● **EXERCISE GOAL**: Your answer should hold every line of the records below that contains the string "common".

Plain-text document sources
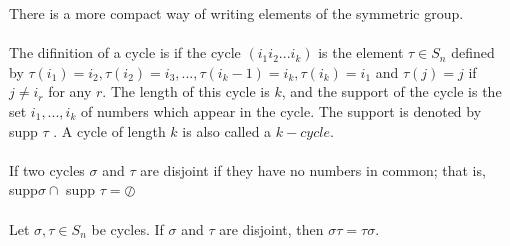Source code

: There is a more compact way of writing elements of the symmetric group.

\paragraph{}
The difinition of a cycle is if the cycle $(i_1  i_2 ... i_k )$ is the element $\tau \in S_n$ defined by $\tau(i_1 ) = i_2 , \tau(i_2 ) = i_3 , . . . , \tau(i_k  -1) =
i_k , \tau(i_k ) = i_1 $ and $\tau(j) = j$ if $j \neq i_r $ for any $r$. The length of this cycle is $k$, and the support of the cycle
is the set ${i_1 , . . . , i_k }$ of numbers which appear in the cycle. The support is denoted by supp $\tau$ . A cycle of
length $k$ is also called a $k-cycle$.
\paragraph{}
If two cycles $\sigma$ and $\tau$ are disjoint if they have no numbers in common; that is, supp$\sigma \cap$ 
supp $\tau = \oslash$
\paragraph{}
Let $\sigma,\tau\in S_n$ be cycles. If $\sigma$ and $\tau$ are disjoint, then $\sigma\tau = \tau\sigma$.
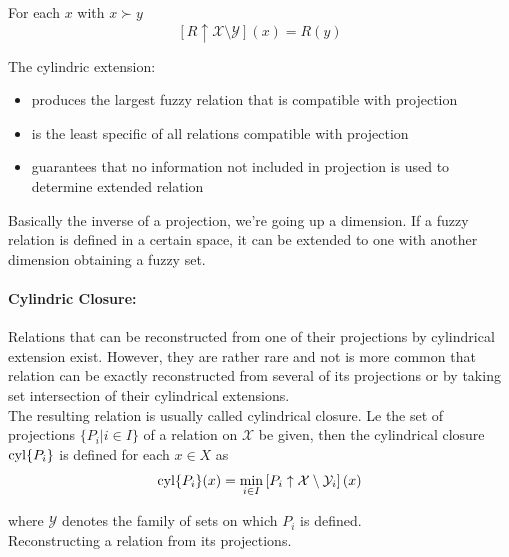 For each $x$ with $x \succ y$ 
$$ [R \uparrow \mathcal{X} \setminus \mathcal{Y}] (x) = R(y) $$

The cylindric extension: 
\begin{itemize}
	\item produces the largest fuzzy relation that is compatible with projection
	\item is the least specific of all relations compatible with projection
	\item guarantees that no information not included in projection is used to determine extended relation
\end{itemize}

Basically the inverse of a projection, we're going up a dimension. If a fuzzy relation is defined in a certain space, it can be extended to one with another dimension obtaining a fuzzy set.\\

\paragraph{Cylindric Closure:} Relations that can be reconstructed from one of their projections by cylindrical extension exist. However, they are rather rare and not is more common that relation can be exactly reconstructed from several of its projections or by taking set intersection of their cylindrical extensions. \\

The resulting relation is usually called cylindrical closure. Le the set of projections $\{P_i | i \in I\}$ of a relation on $\mathcal{X}$ be given, then the cylindrical closure $\operatorname*{cyl}\{P_i\}$ is defined for each $x \in X$ as
$$ \operatorname*{cyl} \{P_i\} (x) = \min_{i \in I} \left[P_i \uparrow \mathcal{X} \setminus \mathcal{Y}_i \right] (x) $$

where $\mathcal{Y}$ denotes the family of sets on which $P_i$ is defined.\\

Reconstructing a relation from its projections.\\

\newpage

● **COMPLETED EXERCISE**:
If two cycles $\sigma$ and $\tau$ are disjoint if they have no numbers in common; that is, supp$\sigma \cap$ 
\paragraph{Cylindric Closure:} Relations that can be reconstructed from one of their projections by cylindrical extension exist. However, they are rather rare and not is more common that relation can be exactly reconstructed from several of its projections or by taking set intersection of their cylindrical extensions. \\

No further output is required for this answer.